Stored data:
........

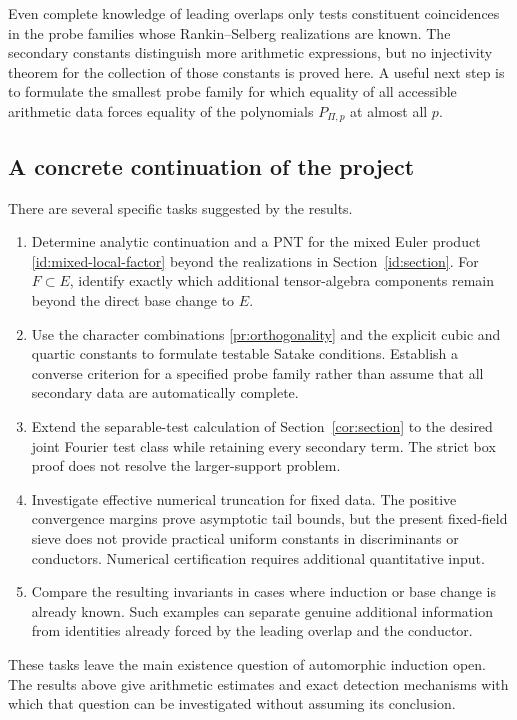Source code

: \documentclass[11pt,reqno]{amsart}
\numberwithin{equation}{section}
\theoremstyle{definition}
\theoremstyle{remark}
\begin{document}
Even complete knowledge of leading overlaps only tests constituent coincidences in the probe families whose Rankin--Selberg realizations are known. The secondary constants distinguish more arithmetic expressions, but no injectivity theorem for the collection of those constants is proved here. A useful next step is to formulate the smallest probe family for which equality of all accessible arithmetic data forces equality of the polynomials $P_{\Pi,p}$ at almost all $p$.

\subsection{A concrete continuation of the project}
There are several specific tasks suggested by the results.
\begin{enumerate}[label=\textup{(\arabic*)},leftmargin=*]
\item Determine analytic continuation and a PNT for the mixed Euler product \eqref{id:mixed-local-factor} beyond the realizations in Section~\ref{id:section}. For $F\subset E$, identify exactly which additional tensor-algebra components remain beyond the direct base change to $E$.
\item Use the character combinations \eqref{pr:orthogonality} and the explicit cubic and quartic constants to formulate testable Satake conditions. Establish a converse criterion for a specified probe family rather than assume that all secondary data are automatically complete.
\item Extend the separable-test calculation of Section~\ref{cor:section} to the desired joint Fourier test class while retaining every secondary term. The strict box proof does not resolve the larger-support problem.
\item Investigate effective numerical truncation for fixed data. The positive convergence margins prove asymptotic tail bounds, but the present fixed-field sieve does not provide practical uniform constants in discriminants or conductors. Numerical certification requires additional quantitative input.
\item Compare the resulting invariants in cases where induction or base change is already known. Such examples can separate genuine additional information from identities already forced by the leading overlap and the conductor.
\end{enumerate}
These tasks leave the main existence question of automorphic induction open. The results above give arithmetic estimates and exact detection mechanisms with which that question can be investigated without assuming its conclusion.
\end{document}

........

Task brief:
Please print every record exactly as written, without the pictures.

Result of this exercise:
Source code

: \documentclass[11pt,reqno]{amsart}
\numberwithin{equation}{section}
\theoremstyle{definition}
\theoremstyle{remark}
\begin{document}
Even complete knowledge of leading overlaps only tests constituent coincidences in the probe families whose Rankin--Selberg realizations are known. The secondary constants distinguish more arithmetic expressions, but no injectivity theorem for the collection of those constants is proved here. A useful next step is to formulate the smallest probe family for which equality of all accessible arithmetic data forces equality of the polynomials $P_{\Pi,p}$ at almost all $p$.

\subsection{A concrete continuation of the project}
There are several specific tasks suggested by the results.
\begin{enumerate}[label=\textup{(\arabic*)},leftmargin=*]
\item Determine analytic continuation and a PNT for the mixed Euler product \eqref{id:mixed-local-factor} beyond the realizations in Section~\ref{id:section}. For $F\subset E$, identify exactly which additional tensor-algebra components remain beyond the direct base change to $E$.
\item Use the character combinations \eqref{pr:orthogonality} and the explicit cubic and quartic constants to formulate testable Satake conditions. Establish a converse criterion for a specified probe family rather than assume that all secondary data are automatically complete.
\item Extend the separable-test calculation of Section~\ref{cor:section} to the desired joint Fourier test class while retaining every secondary term. The strict box proof does not resolve the larger-support problem.
\item Investigate effective numerical truncation for fixed data. The positive convergence margins prove asymptotic tail bounds, but the present fixed-field sieve does not provide practical uniform constants in discriminants or conductors. Numerical certification requires additional quantitative input.
\item Compare the resulting invariants in cases where induction or base change is already known. Such examples can separate genuine additional information from identities already forced by the leading overlap and the conductor.
\end{enumerate}
These tasks leave the main existence question of automorphic induction open. The results above give arithmetic estimates and exact detection mechanisms with which that question can be investigated without assuming its conclusion.
\end{document}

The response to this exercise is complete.